** Stored data follows **

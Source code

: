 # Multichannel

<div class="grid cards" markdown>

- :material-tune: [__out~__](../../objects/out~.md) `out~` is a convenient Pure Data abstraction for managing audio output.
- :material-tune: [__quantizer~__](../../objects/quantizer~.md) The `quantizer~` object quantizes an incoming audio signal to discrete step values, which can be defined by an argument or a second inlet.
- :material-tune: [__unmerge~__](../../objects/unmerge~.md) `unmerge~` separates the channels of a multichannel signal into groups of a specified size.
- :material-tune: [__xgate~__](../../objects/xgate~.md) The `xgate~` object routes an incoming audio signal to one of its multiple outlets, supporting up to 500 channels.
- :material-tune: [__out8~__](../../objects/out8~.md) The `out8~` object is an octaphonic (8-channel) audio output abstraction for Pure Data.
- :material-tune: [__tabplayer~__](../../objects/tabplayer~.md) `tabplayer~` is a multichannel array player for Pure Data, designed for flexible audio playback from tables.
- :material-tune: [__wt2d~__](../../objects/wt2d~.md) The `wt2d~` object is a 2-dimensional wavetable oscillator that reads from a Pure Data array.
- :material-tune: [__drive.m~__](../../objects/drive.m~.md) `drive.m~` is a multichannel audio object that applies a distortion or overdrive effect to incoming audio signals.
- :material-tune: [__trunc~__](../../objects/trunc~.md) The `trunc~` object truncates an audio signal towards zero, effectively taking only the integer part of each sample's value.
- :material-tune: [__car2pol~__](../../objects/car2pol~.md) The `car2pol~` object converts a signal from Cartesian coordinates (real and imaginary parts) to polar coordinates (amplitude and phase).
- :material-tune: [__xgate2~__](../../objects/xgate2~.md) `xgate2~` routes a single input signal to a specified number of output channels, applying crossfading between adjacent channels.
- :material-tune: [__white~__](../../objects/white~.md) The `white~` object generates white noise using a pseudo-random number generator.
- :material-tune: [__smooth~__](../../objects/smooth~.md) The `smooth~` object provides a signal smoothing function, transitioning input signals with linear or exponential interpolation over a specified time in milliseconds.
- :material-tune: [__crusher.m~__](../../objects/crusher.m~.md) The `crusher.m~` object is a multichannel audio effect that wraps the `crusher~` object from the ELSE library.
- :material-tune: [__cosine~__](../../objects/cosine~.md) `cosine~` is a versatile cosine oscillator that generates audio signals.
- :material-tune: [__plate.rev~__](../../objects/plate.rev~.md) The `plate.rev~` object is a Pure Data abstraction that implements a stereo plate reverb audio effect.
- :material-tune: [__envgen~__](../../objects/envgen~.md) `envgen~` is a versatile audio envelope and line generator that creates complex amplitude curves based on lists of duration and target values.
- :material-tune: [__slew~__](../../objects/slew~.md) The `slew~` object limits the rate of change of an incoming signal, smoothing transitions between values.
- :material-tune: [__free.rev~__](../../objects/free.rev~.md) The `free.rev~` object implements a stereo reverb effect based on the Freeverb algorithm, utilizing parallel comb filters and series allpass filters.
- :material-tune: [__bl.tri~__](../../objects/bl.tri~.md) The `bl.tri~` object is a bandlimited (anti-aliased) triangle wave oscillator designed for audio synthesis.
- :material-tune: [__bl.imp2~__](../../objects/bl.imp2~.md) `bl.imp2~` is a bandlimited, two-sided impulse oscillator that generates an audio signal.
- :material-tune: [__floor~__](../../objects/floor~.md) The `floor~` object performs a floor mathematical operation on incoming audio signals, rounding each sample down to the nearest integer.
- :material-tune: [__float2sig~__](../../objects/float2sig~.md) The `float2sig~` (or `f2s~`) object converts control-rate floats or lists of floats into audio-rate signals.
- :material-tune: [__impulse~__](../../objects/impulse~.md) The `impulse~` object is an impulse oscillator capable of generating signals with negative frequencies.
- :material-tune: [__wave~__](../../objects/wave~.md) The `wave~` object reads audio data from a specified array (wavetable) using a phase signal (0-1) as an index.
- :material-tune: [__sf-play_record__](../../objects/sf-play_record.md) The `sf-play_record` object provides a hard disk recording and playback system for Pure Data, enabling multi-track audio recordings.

** End of Stored data **

» **Task goal**
Determine how many lines in the data contain the string "bandlimited", and give the number only.

» **Answer**
2